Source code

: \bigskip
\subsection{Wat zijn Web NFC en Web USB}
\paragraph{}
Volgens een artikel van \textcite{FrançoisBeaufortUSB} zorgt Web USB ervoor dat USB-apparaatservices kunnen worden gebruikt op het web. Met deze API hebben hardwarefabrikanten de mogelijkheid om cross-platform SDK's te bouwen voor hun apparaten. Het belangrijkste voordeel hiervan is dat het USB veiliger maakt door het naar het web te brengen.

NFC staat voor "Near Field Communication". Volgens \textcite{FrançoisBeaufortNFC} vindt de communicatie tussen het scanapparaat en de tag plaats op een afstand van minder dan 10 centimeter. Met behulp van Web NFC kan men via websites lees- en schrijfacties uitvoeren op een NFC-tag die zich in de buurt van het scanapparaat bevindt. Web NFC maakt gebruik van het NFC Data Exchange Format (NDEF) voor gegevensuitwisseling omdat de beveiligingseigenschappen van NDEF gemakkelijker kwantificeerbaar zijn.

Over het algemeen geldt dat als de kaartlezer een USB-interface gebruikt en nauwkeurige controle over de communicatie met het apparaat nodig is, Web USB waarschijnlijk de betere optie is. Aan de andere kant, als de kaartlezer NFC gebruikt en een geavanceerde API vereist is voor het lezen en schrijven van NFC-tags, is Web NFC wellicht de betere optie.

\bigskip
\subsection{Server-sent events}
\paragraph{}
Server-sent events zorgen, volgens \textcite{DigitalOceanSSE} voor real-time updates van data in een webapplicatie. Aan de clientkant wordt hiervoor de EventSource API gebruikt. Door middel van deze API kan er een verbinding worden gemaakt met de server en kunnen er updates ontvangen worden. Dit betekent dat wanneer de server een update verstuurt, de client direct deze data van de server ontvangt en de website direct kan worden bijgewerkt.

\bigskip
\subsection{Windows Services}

--

Task item: Go through the records and report each line that contains "subsection".

Expected answer:
\subsection{Wat zijn Web NFC en Web USB}
\subsection{Server-sent events}
\subsection{Windows Services}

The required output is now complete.